Work order: Identify all lines in the data containing the string "only". Copy them out.

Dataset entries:

--- --- ---

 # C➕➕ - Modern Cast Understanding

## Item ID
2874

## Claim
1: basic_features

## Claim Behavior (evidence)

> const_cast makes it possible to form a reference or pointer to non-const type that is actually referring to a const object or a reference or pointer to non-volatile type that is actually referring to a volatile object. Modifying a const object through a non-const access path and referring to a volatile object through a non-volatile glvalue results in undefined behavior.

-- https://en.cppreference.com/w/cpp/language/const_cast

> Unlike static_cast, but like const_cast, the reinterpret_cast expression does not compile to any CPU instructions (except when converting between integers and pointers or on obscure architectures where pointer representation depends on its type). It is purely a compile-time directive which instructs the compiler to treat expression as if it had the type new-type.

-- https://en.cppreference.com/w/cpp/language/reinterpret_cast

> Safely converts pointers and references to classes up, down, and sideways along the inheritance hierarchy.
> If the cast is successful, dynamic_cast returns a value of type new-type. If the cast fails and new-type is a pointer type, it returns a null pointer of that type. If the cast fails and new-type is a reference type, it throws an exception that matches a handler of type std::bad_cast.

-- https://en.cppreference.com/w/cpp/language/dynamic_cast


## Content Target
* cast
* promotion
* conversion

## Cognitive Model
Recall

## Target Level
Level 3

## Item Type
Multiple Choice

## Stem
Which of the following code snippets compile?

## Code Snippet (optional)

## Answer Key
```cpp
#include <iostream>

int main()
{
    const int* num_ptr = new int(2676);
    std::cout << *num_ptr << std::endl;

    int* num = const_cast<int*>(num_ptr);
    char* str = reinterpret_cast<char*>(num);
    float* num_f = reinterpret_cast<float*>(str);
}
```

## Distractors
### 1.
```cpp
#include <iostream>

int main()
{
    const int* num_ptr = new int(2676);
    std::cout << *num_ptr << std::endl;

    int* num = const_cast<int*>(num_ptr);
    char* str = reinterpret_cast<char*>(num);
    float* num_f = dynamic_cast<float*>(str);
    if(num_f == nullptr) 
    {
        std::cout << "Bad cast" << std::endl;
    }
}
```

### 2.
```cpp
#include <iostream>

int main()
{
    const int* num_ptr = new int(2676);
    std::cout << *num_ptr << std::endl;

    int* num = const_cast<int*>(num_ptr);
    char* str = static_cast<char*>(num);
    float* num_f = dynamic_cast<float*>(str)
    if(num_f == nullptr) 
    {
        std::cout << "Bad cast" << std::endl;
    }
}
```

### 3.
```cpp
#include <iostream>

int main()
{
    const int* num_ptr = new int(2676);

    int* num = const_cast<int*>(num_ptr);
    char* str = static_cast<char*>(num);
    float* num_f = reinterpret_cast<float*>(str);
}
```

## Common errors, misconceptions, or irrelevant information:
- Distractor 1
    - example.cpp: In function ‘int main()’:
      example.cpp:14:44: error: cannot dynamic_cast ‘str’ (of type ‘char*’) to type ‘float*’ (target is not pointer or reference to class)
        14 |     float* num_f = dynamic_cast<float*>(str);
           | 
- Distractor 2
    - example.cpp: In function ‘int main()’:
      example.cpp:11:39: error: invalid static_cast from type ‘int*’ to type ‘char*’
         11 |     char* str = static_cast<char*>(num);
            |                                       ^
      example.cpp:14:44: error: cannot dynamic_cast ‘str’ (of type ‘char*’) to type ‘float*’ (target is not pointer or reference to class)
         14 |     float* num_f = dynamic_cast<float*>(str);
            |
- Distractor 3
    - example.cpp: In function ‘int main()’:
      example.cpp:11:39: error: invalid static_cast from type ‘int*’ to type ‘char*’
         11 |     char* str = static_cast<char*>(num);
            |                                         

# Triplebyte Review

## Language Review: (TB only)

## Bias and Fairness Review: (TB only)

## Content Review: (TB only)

--- --- ---

Completed exercise:
## Language Review: (TB only)
## Bias and Fairness Review: (TB only)
## Content Review: (TB only)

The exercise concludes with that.